I hate to create a new thread for this, seeing as I had asked in another post, but I'm pretty desperate to find some. Does anyone know of anywhere in AUS that sells food grade Pickling lime? I'm finding Calcium Carbonate just does not cut the mustard.


----------



## HBHB

http://eastseedfarm.ecrater.com.au/p/16881228/14g-edible-lime-calcium-hydroxide


----------



## rude

www.myworldhut.com › Raw Materials › Additives

shipping is a bit dear though


----------



## MHB

Its pretty easy to make from Calciym Chloride and Sodium Hydroxide (Caustic Soda)
All the usual warnings about how dangerous NaOH is, I have a 20 year old scar that I will take to the grave so be careful and at least ware eye protection!

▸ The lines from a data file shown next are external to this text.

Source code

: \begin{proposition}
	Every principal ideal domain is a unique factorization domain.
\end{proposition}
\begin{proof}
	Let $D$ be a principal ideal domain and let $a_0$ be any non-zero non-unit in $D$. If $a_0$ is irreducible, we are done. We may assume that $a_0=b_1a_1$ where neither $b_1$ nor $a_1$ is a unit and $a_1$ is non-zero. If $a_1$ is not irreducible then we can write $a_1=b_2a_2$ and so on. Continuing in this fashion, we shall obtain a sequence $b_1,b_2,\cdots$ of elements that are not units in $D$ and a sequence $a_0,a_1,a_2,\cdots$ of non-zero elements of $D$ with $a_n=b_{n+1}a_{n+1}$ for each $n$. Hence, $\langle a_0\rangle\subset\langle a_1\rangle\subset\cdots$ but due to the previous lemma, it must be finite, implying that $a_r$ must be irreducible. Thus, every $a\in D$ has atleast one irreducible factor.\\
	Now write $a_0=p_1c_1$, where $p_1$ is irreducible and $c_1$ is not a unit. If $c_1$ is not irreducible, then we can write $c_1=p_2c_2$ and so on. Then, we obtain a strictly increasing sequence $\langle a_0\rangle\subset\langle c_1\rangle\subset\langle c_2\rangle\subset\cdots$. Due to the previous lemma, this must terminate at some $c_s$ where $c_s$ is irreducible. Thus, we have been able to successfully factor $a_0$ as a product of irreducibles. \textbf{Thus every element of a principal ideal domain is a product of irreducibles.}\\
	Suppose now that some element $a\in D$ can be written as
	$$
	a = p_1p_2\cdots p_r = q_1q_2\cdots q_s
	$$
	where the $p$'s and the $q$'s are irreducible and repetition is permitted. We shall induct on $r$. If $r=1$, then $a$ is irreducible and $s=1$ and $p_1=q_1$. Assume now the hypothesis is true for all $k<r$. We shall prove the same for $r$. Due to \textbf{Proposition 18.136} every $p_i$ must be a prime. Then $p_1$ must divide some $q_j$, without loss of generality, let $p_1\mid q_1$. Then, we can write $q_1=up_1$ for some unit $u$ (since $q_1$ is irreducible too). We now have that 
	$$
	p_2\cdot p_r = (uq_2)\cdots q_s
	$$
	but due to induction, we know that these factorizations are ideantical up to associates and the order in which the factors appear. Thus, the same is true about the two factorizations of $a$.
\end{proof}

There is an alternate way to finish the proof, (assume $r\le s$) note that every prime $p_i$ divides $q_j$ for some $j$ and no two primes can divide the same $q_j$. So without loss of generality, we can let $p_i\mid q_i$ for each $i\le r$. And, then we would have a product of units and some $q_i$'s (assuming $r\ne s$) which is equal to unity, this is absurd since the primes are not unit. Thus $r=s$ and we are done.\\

 link that appears not to be a complete wank (some are very risky)

Should be a lot cheaper than the link above.
Mark

If you use Food grade CaCl from a home brew shop you should be OK, If you used Damp Rid there is likely to be enough contaminates (Cadmium being the worst) to be a concern if you need food grade. I wouldn't be too worried about the NaOH, just buy it at any hardware or supermarket, the way its made leaves it fairly pure as far as heavy metals are concerned.
M


----------



## desitter

Thanks guys, I'll look into them.

Cheers


----------



## waylah

Hi,

If anyone is reading this, you can buy it really easily from marine aquariums. They call it Kalkwasser.


----------



## MHB

That's very lateral - good one waylah.
Just the usual notes of caution, some products are going to be pretty badly contaminated with nasties, look at several that say on the label not to eat, and one that claims to be Pharmaceutical grade, which I would be interested in looking into further.
Mark


----------



## Lyrebird_Cycles

Given that calcium hydroxide is quite caustic, I should hope they _all _say "Do not eat".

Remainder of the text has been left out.